Saved data entries:
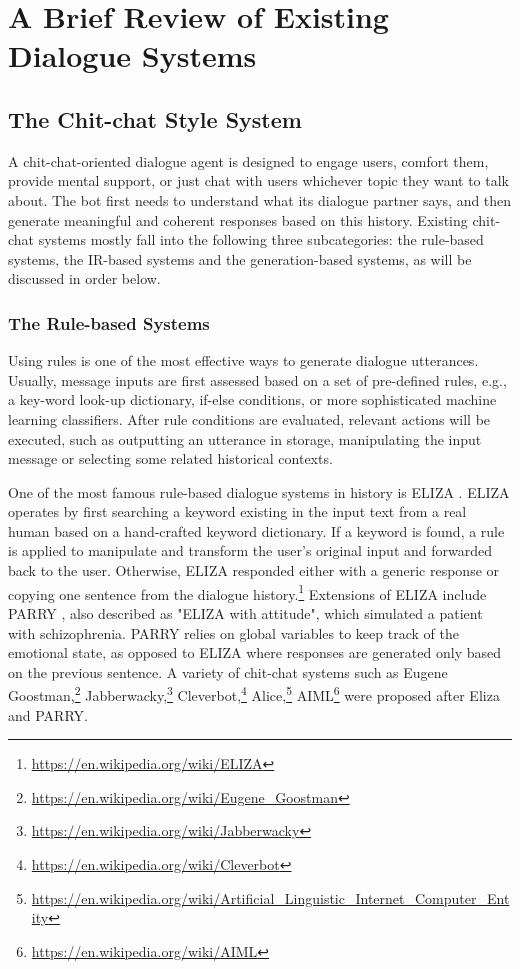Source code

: \section{A Brief Review of Existing Dialogue Systems}
\subsection{The Chit-chat Style System}
A chit-chat-oriented dialogue agent is designed to engage users, comfort them, provide mental support, or just chat with users whichever topic they want to talk about. 
The bot first needs to understand what its dialogue partner says, and then 
 generate meaningful and coherent responses based on this history.  
 Existing chit-chat systems mostly fall into the following three subcategories: the rule-based systems, the IR-based systems and the generation-based systems, as will be discussed in order below. 

\subsubsection{The Rule-based Systems}
Using rules is one of the most effective ways to generate dialogue utterances. 
Usually,
message inputs are first assessed  based on a set of pre-defined rules, e.g., 
a key-word look-up dictionary,
if-else conditions, or more sophisticated machine learning classifiers.
After rule conditions are evaluated, relevant actions will be executed, such as 
outputting an utterance in storage, manipulating the input message or selecting some related historical contexts. 


One of the most famous 
rule-based 
dialogue systems in history is  ELIZA \cite{weizenbaum1966eliza}. 
ELIZA operates by first searching a keyword existing in the input text from a real human
 based on a hand-crafted keyword dictionary. If a keyword is found, a rule is applied to 
 manipulate and
 transform the 
user's original input and forwarded back to the user. Otherwise, ELIZA responded either with a generic response or copying one sentence from the dialogue history.\footnote{\url{https://en.wikipedia.org/wiki/ELIZA}} 
 Extensions of ELIZA include PARRY \cite{parkinson1977conversational}, also described as "ELIZA with attitude",
which simulated a patient with schizophrenia. 
PARRY relies on global variables to keep track of the emotional state, as opposed to ELIZA where responses are generated only based on the previous sentence. 
A variety of chit-chat systems such as  Eugene Goostman,\footnote{\url{https://en.wikipedia.org/wiki/Eugene_Goostman}} 
Jabberwacky,\footnote{\url{https://en.wikipedia.org/wiki/Jabberwacky}} 
Cleverbot,\footnote{\url{https://en.wikipedia.org/wiki/Cleverbot}} 
Alice,\footnote{\url{https://en.wikipedia.org/wiki/Artificial_Linguistic_Internet_Computer_Entity}} 
AIML\footnote{\url{https://en.wikipedia.org/wiki/AIML}} were proposed after Eliza and PARRY.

* **AIM OF THE TASK**
Every line from the line containing "One of the most famous" through the line containing "Extensions of ELIZA" in the records above must be retyped exactly. Leave out the rest.

* **ANSWER TO THIS EXERCISE**
One of the most famous 
rule-based 
dialogue systems in history is  ELIZA \cite{weizenbaum1966eliza}. 
ELIZA operates by first searching a keyword existing in the input text from a real human
 based on a hand-crafted keyword dictionary. If a keyword is found, a rule is applied to 
 manipulate and
 transform the 
user's original input and forwarded back to the user. Otherwise, ELIZA responded either with a generic response or copying one sentence from the dialogue history.\footnote{\url{https://en.wikipedia.org/wiki/ELIZA}} 
 Extensions of ELIZA include PARRY \cite{parkinson1977conversational}, also described as "ELIZA with attitude",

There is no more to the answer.